More than a million people seeking asylum have arrived in Germany since January 2015, among them more than 300,000 Syrians, according to government figures. Having sternly denied any linkes between refugees and terrorist, two weeks ago Angela Merkel for the first time admitted that some terrorists entered Europe among the wave of migrants that fled from Syria adding that the refugee flow was used in part to “smuggle terrorists” on to the continent.

 

Refugees waiting transportation to Germany

The late Sunday blast in Ansbach, a small town in Bavaria, marked the fourth high-profile act of violence within in a week in Germany and the third involving an asylum applicant, ramping up jitters over last year’s influx of migrants and refugees into the country. The suicide bombing was also the first such attack in Germany in recent memory. While Belgium and France have suffered from Islamist suicide bombings in the past year, Germany has avoided significant terrorist attacks.

This is how it happened: at 9:45 p.m., security personnel noticed a young man with a backpack walking back and forth outside the entrance to the concert attended by 2,500 people, police said in a statement Monday. He then walked to the outdoor seating area of the bar, where the explosion hit, they said. The alleged terrorist had sought to enter the concert but couldn’t get in, Herrmann said earlier Monday.

He was already known to police and had been treated twice after trying to take his own life, Mr. Herrmann said. He was also known because of a previous drug misdemeanor, a police spokeswoman said.

The man had come to Germany two years ago and applied for asylum. His application was rejected last year but he wasn’t deported to Syria because of the civil war, as is standard practice in Germany, Mr. Herrmann said.

A spokesman for the Interior Ministry said he was instead supposed to be deported to Bulgaria because the man had been registered there on his way to Germany.
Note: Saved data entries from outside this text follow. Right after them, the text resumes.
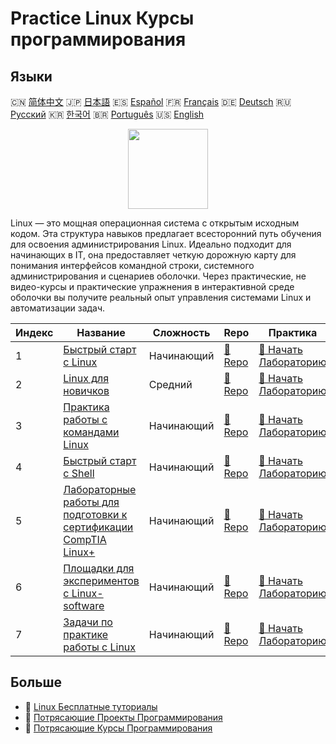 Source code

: # Practice Linux Курсы программирования

## Языки

🇨🇳 [简体中文](README_zh.md) 🇯🇵 [日本語](README_ja.md) 🇪🇸 [Español](README_es.md) 🇫🇷 [Français](README_fr.md) 🇩🇪 [Deutsch](README_de.md) 🇷🇺 [Русский](README_ru.md) 🇰🇷 [한국어](README_ko.md) 🇧🇷 [Português](README_pt.md) 🇺🇸 [English](README.md) 

<div align="center">
<img width="128px" src="https://file.labex.io/path/k5LXo5b82pJm.png">
</div>

Linux — это мощная операционная система с открытым исходным кодом. Эта структура навыков предлагает всесторонний путь обучения для освоения администрирования Linux. Идеально подходит для начинающих в IT, она предоставляет четкую дорожную карту для понимания интерфейсов командной строки, системного администрирования и сценариев оболочки. Через практические, не видео-курсы и практические упражнения в интерактивной среде оболочки вы получите реальный опыт управления системами Linux и автоматизации задач.

|   Индекс | Название                                                                                                                         | Сложность   | Repo                                                                          | Практика                                                                                  |
|----------|----------------------------------------------------------------------------------------------------------------------------------|-------------|-------------------------------------------------------------------------------|-------------------------------------------------------------------------------------------|
|        1 | [Быстрый старт с Linux](https://labex.io/ru/courses/quick-start-with-linux)                                                      | Начинающий  | [🔗 Repo](https://github.com/labex-labs/quick-start-with-linux)               | [🚀 Начать Лабораторию](https://labex.io/ru/courses/quick-start-with-linux)               |
|        2 | [Linux для новичков](https://labex.io/ru/courses/linux-for-noobs)                                                                | Средний     | [🔗 Repo](https://github.com/labex-labs/linux-for-noobs)                      | [🚀 Начать Лабораторию](https://labex.io/ru/courses/linux-for-noobs)                      |
|        3 | [Практика работы с командами Linux](https://labex.io/ru/courses/linux-basic-commands-practice-online)                            | Начинающий  | [🔗 Repo](https://github.com/labex-labs/linux-basic-commands-practice-online) | [🚀 Начать Лабораторию](https://labex.io/ru/courses/linux-basic-commands-practice-online) |
|        4 | [Быстрый старт с Shell](https://labex.io/ru/courses/quick-start-with-shell)                                                      | Начинающий  | [🔗 Repo](https://github.com/labex-labs/quick-start-with-shell)               | [🚀 Начать Лабораторию](https://labex.io/ru/courses/quick-start-with-shell)               |
|        5 | [Лабораторные работы для подготовки к сертификации CompTIA Linux+](https://labex.io/ru/courses/comptia-linux-plus-training-labs) | Начинающий  | [🔗 Repo](https://github.com/labex-labs/comptia-linux-plus-training-labs)     | [🚀 Начать Лабораторию](https://labex.io/ru/courses/comptia-linux-plus-training-labs)     |
|        6 | [Площадки для экспериментов с Linux-software](https://labex.io/ru/courses/linux-software-playgrounds)                            | Начинающий  | [🔗 Repo](https://github.com/labex-labs/linux-software-playgrounds)           | [🚀 Начать Лабораторию](https://labex.io/ru/courses/linux-software-playgrounds)           |
|        7 | [Задачи по практике работы с Linux](https://labex.io/ru/courses/linux-practice-challenges)                                       | Начинающий  | [🔗 Repo](https://github.com/labex-labs/linux-practice-challenges)            | [🚀 Начать Лабораторию](https://labex.io/ru/courses/linux-practice-challenges)            |

## Больше

- 🔗 [Linux Бесплатные туториалы](https://github.com/labex-labs/linux-free-tutorials)
- 🔗 [Потрясающие Проекты Программирования](https://github.com/labex-labs/awesome-programming-projects)
- 🔗 [Потрясающие Курсы Программирования](https://github.com/labex-labs/awesome-programming-courses)

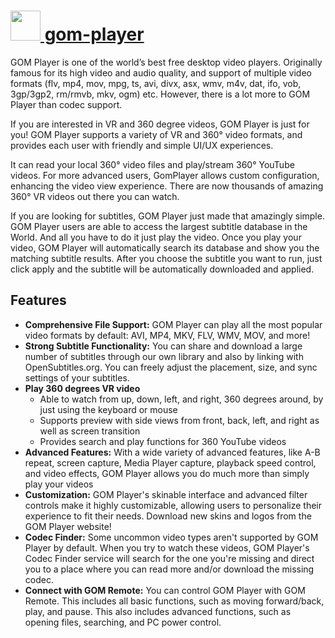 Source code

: # [<img src="https://cdn.rawgit.com/chocolatey/chocolatey-coreteampackages/af726b9663646bcef6e18d9e7b2d84e03e4aa878/icons/gom-player.png" height="48" width="48" /> gom-player](https://chocolatey.org/packages/gom-player)

GOM Player is one of the world’s best free desktop video players. Originally famous for its high video and audio quality, and support of multiple video formats (flv, mp4, mov, mpg, ts, avi, divx, asx, wmv, m4v, dat, ifo, vob, 3gp/3gp2, rm/rmvb, mkv, ogm) etc. However, there is a lot more to GOM Player than codec support.

If you are interested in VR and 360 degree videos, GOM Player is just for you! GOM Player supports a variety of VR and 360° video formats, and provides each user with friendly and simple UI/UX experiences.

It can read your local 360° video files and play/stream 360° YouTube videos. For more advanced users, GomPlayer allows custom configuration, enhancing the video view experience. There are now thousands of amazing 360° VR videos out there you can watch.

If you are looking for subtitles, GOM Player just made that amazingly simple. GOM Player users are able to access the largest subtitle database in the World. And all you have to do it just play the video. Once you play your video, GOM Player will automatically search its database and show you the matching subtitle results. After you choose the subtitle you want to run, just click apply and the subtitle will be automatically downloaded and applied.

## Features
- **Comprehensive File Support:** GOM Player can play all the most popular video formats by default: AVI, MP4, MKV, FLV, WMV, MOV, and more!
- **Strong Subtitle Functionality:** You can share and download a large number of subtitles through our own library and also by linking with OpenSubtitles.org. You can freely adjust the placement, size, and sync settings of your subtitles.
- **Play 360 degrees VR video**
  - Able to watch from up, down, left, and right, 360 degrees around, by just using the keyboard or mouse
  - Supports preview with side views from front, back, left, and right as well as screen transition
  - Provides search and play functions for 360 YouTube videos
- **Advanced Features:** With a wide variety of advanced features, like A-B repeat, screen capture, Media Player capture, playback speed control, and video effects, GOM Player allows you do much more than simply play your videos
- **Customization:** GOM Player's skinable interface and advanced filter controls make it highly customizable, allowing users to personalize their experience to fit their needs. Download new skins and logos from the GOM Player website!
- **Codec Finder:** Some uncommon video types aren't supported by GOM Player by default. When you try to watch these videos, GOM Player's Codec Finder service will search for the one you're missing and direct you to a place where you can read more and/or download the missing codec.
- **Connect with GOM Remote:** You can control GOM Player with GOM Remote. This includes all basic functions, such as moving forward/back, play, and pause. This also includes advanced functions, such as opening files, searching, and PC power control.
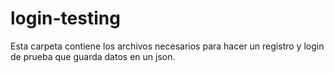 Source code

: # login-testing

Esta carpeta contiene los archivos necesarios para hacer un registro y login de prueba que guarda datos en un json.
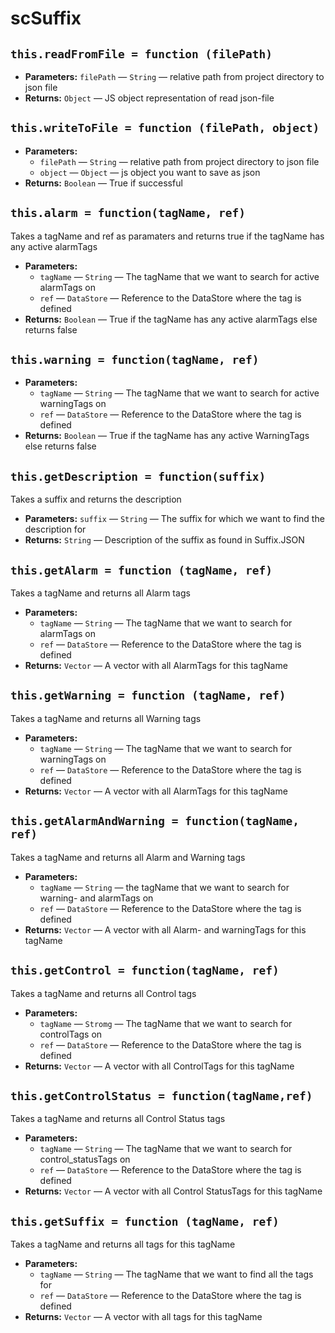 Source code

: scSuffix
===

## `this.readFromFile = function (filePath)`

 * **Parameters:** `filePath` — `String` — relative path from project directory to json file
 * **Returns:** `Object` — JS object representation of read json-file

## `this.writeToFile = function (filePath, object)`

 * **Parameters:**
   * `filePath` — `String` — relative path from project directory to json file
   * `object` — `Object` — js object you want to save as json
 * **Returns:** `Boolean` — True if successful

## `this.alarm = function(tagName, ref)`

Takes a tagName and ref as paramaters and returns true if the tagName has any active alarmTags

 * **Parameters:**
   * `tagName` — `String` — The tagName that we want to search for active alarmTags on
   * `ref` — `DataStore` — Reference to the DataStore where the tag is defined
 * **Returns:** `Boolean` — True if the tagName has any active alarmTags else returns false

## `this.warning = function(tagName, ref)`

 * **Parameters:**
   * `tagName` — `String` — The tagName that we want to search for active warningTags on
   * `ref` — `DataStore` — Reference to the DataStore where the tag is defined
 * **Returns:** `Boolean` — True if the tagName has any active WarningTags else returns false

## `this.getDescription = function(suffix)`

Takes a suffix and returns the description

 * **Parameters:** `suffix` — `String` — The suffix for which we want to find the description for
 * **Returns:** `String` — Description of the suffix as found in Suffix.JSON

## `this.getAlarm = function (tagName, ref)`

Takes a tagName and returns all Alarm tags

 * **Parameters:**
   * `tagName` — `String` — The tagName that we want to search for alarmTags on
   * `ref` — `DataStore` — Reference to the DataStore where the tag is defined
 * **Returns:** `Vector` — A vector with all AlarmTags for this tagName

## `this.getWarning = function (tagName, ref)`

Takes a tagName and returns all Warning tags

 * **Parameters:**
   * `tagName` — `String` — The tagName that we want to search for warningTags on
   * `ref` — `DataStore` — Reference to the DataStore where the tag is defined
 * **Returns:** `Vector` — A vector with all AlarmTags for this tagName

## `this.getAlarmAndWarning = function(tagName, ref)`

Takes a tagName and returns all Alarm and Warning tags

 * **Parameters:**
   * `tagName` — `String` — the tagName that we want to search for warning- and alarmTags on
   * `ref` — `DataStore` — Reference to the DataStore where the tag is defined
 * **Returns:** `Vector` — A vector with all Alarm- and warningTags for this tagName

## `this.getControl = function(tagName, ref)`

Takes a tagName and returns all Control tags

 * **Parameters:**
   * `tagName` — `Stromg` — The tagName that we want to search for controlTags on
   * `ref` — `DataStore` — Reference to the DataStore where the tag is defined
 * **Returns:** `Vector` — A vector with all ControlTags for this tagName

## `this.getControlStatus = function(tagName,ref)`

Takes a tagName and returns all Control Status tags

 * **Parameters:**
   * `tagName` — `String` — The tagName that we want to search for control_statusTags on
   * `ref` — `DataStore` — Reference to the DataStore where the tag is defined
 * **Returns:** `Vector` — A vector with all Control StatusTags for this tagName

## `this.getSuffix = function (tagName, ref)`

Takes a tagName and returns all tags for this tagName

 * **Parameters:**
   * `tagName` — `String` — The tagName that we want to find all the tags for
   * `ref` — `DataStore` — Reference to the DataStore where the tag is defined
 * **Returns:** `Vector` — A vector with all tags for this tagName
It wasn’t clear, the spokesman said, why the man hadn’t yet left the country.

The WSJ adds that on his phone, authorities found an Arabic-language video in which the bomber threatens an attack against Germans “in the name of Allah” and pledges allegiance to Islamic State leader Abu Bakr al-Baghdadi, Herrmann said.

He then warns explicitly of an act of revenge against the Germans because they are obstructing Islam,” Mr. Herrmann said. “According to this video, it is beyond doubt that this attack was a terrorist attack with a perpetrator who had Islamist convictions.”
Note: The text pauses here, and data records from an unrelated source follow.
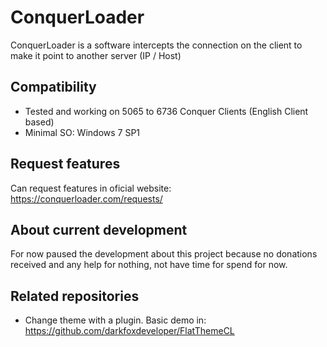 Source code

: # ConquerLoader
ConquerLoader is a software intercepts the connection on the client to make it point to another server (IP / Host)

## Compatibility
- Tested and working on 5065 to 6736 Conquer Clients (English Client based)
- Minimal SO: Windows 7 SP1

## Request features
Can request features in oficial website: https://conquerloader.com/requests/

## About current development
For now paused the development about this project because no donations received and any help for nothing, not have time for spend for now.

## Related repositories
- Change theme with a plugin. Basic demo in: https://github.com/darkfoxdeveloper/FlatThemeCL
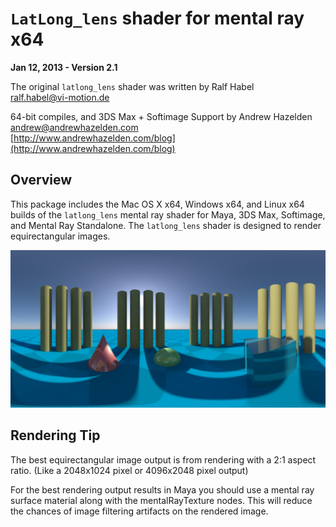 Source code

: # `LatLong_lens` shader for mental ray x64 #
**Jan 12, 2013 - Version 2.1**

The original `latlong_lens` shader was written by Ralf Habel  
[ralf.habel@vi-motion.de](mailto:ralf.habel@vi-motion.de)

64-bit compiles, and 3DS Max +  Softimage Support by Andrew Hazelden  
[andrew@andrewhazelden.com](mailto:andrew@andrewhazelden.com)  
[http://www.andrewhazelden.com/blog](http://www.andrewhazelden.com/blog) 

## Overview ##
This package includes the Mac OS X x64, Windows x64, and Linux x64 builds of the `latlong_lens` mental ray shader for Maya, 3DS Max, Softimage, and Mental Ray Standalone. The `latlong_lens` shader is designed to render equirectangular images.

![latlong sample image](Maya_and_3DS_Max_files/latlong_lens_sample.jpg)

## Rendering Tip ##
The best equirectangular image output is from rendering with a 2:1 aspect ratio. (Like a 2048x1024 pixel or 4096x2048 pixel output)

For the best rendering output results in Maya you should use a mental ray surface material along with the mentalRayTexture nodes. This will reduce the chances of image filtering artifacts on the rendered image. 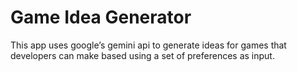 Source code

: # Game Idea Generator

This app uses google’s gemini api to generate ideas for games that developers can make based using a set of preferences as input. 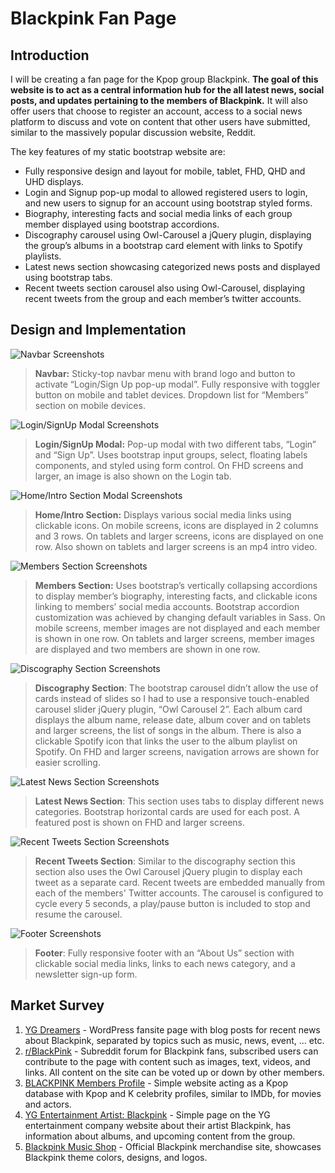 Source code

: #  Blackpink Fan Page

## Introduction 
I will be creating a fan page for the Kpop group Blackpink. __The goal of this website is to act as a central information hub for the all latest news, social posts, and updates pertaining to the members of Blackpink.__ It will also offer users that choose to register an account, access to a social news platform to discuss and vote on content that other users have submitted, similar to the massively popular discussion website, Reddit.

The key features of my static bootstrap website are:
* Fully responsive design and layout for mobile, tablet, FHD, QHD and UHD displays.
* Login and Signup pop-up modal to allowed registered users to login, and new users to signup for an account using bootstrap styled forms.
* Biography, interesting facts and social media links of each group member displayed using bootstrap accordions.
* Discography carousel using Owl-Carousel a jQuery plugin, displaying the group’s albums in a bootstrap card element with links to Spotify playlists.
* Latest news section showcasing categorized news posts and displayed using bootstrap tabs.
* Recent tweets section carousel also using Owl-Carousel, displaying recent tweets from the group and each member’s twitter accounts.

## Design and Implementation
![Navbar Screenshots](images/tables/table-navbar.png)
> __Navbar:__ Sticky-top navbar menu with brand logo and button to activate “Login/Sign Up pop-up modal”. Fully responsive with toggler button on mobile and tablet devices. Dropdown list for “Members” section on mobile devices.

![Login/SignUp Modal Screenshots](images/tables/table-login.png)
>__Login/SignUp Modal:__ Pop-up modal with two different tabs, “Login” and “Sign Up”. Uses bootstrap input groups, select, floating labels components, and styled using form control. On FHD screens and larger, an image is also shown on the Login tab.

![Home/Intro Section Modal Screenshots](images/tables/table-home.png)
>__Home/Intro Section:__ Displays various social media links using clickable icons. On mobile screens, icons are displayed in 2 columns and 3 rows. On tablets and larger screens, icons are displayed on one row. Also shown on tablets and larger screens is an mp4 intro video.

![Members Section Screenshots](images/tables/table-members.png)
>__Members Section:__ Uses bootstrap’s vertically collapsing accordions to display member’s biography, interesting facts, and clickable icons linking to members’ social media accounts. Bootstrap accordion customization was achieved by changing default variables in Sass. On mobile screens, member images are not displayed and each member is shown in one row. On tablets and larger screens, member images are displayed and two members are shown in one row.

![Discography Section Screenshots](images/tables/table-albums.png)
>__Discography Section__: The bootstrap carousel didn’t allow the use of cards instead of slides so I had to use a responsive touch-enabled carousel slider jQuery plugin, “Owl Carousel 2”. Each album card displays the album name, release date, album cover and on tablets and larger screens, the list of songs in the album. There is also a clickable Spotify icon that links the user to the album playlist on Spotify. On FHD and larger screens, navigation arrows are shown for easier scrolling.

![Latest News Section Screenshots](images/tables/table-news.png)
>__Latest News Section__: This section uses tabs to display different news categories. Bootstrap horizontal cards are used for each post. A featured post is shown on FHD and larger screens.

![Recent Tweets Section Screenshots](images/tables/table-tweets.png)
>__Recent Tweets Section__: Similar to the discography section this section also uses the Owl Carousel jQuery plugin to display each tweet as a separate card. Recent tweets are embedded manually from each of the members' Twitter accounts. The carousel is configured to cycle every 5 seconds, a play/pause button is included to stop and resume the carousel.

![Footer Screenshots](images/tables/table-footer.png)
>__Footer__: Fully responsive footer with an “About Us” section with clickable social media links, links to each news category, and a newsletter sign-up form.

## Market Survey
1. [YG Dreamers](https://ygdreamers.com) - WordPress fansite page with blog posts for recent news about Blackpink, separated by topics such as music, news, event, … etc.
2. [r/BlackPink](https://www.reddit.com/r/BlackPink) - Subreddit forum for Blackpink fans, subscribed users can contribute to the page with content such as images, text, videos, and links. All content on the site can be voted up or down by other members.
3. [BLACKPINK Members Profile](https://kprofiles.com/black-pink-members-profile) - Simple website acting as a Kpop database with Kpop and K celebrity profiles, similar to IMDb, for movies and actors.
4. [YG Entertainment Artist: Blackpink](https://www.ygfamily.com/artist/Main.asp?LANGDIV=E&ARTIDX=70) - Simple page on the YG entertainment company website about their artist Blackpink, has information about albums, and upcoming content from the group.
5. [Blackpink Music Shop](https://shop.blackpinkmusic.com/) - Official Blackpink merchandise site, showcases Blackpink theme colors, designs, and logos.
In trying to moderate already rising resentment against refugees, Herrmann said violent extremism “wasn’t typical for refugees in our country.” But, he added, “it is clear that with these attacks in quick succession, the worries and fears in our population will grow.”

It’s not just the locals who will be worried. Ansbach hosts a U.S. military installation, United States Army Garrison Ansbach, which is home to the 12th Combat Aviation Brigade and has 7,000 soldiers, civilians, family members and retirees living on and off base.  The garrison implemented security measures on Monday that included two gate closures. A spokeswoman said no military personnel were among the injured in Sunday’s blast, and there were no indications that Americans were targeted. 

This scares the hell out of me,” said Gregory Garcia, a 31-year-old military veteran in Ansbach who is from Texas. “It does remind us of wartime”, Gregory added quoted by the WSJ.

One thing that will not help is that moments after the press conference determining that terrorism was indeed the cause, ISIS’ Amaq media outlet claimed that the Ansbach attack was carried out by an ISIS “soldier.”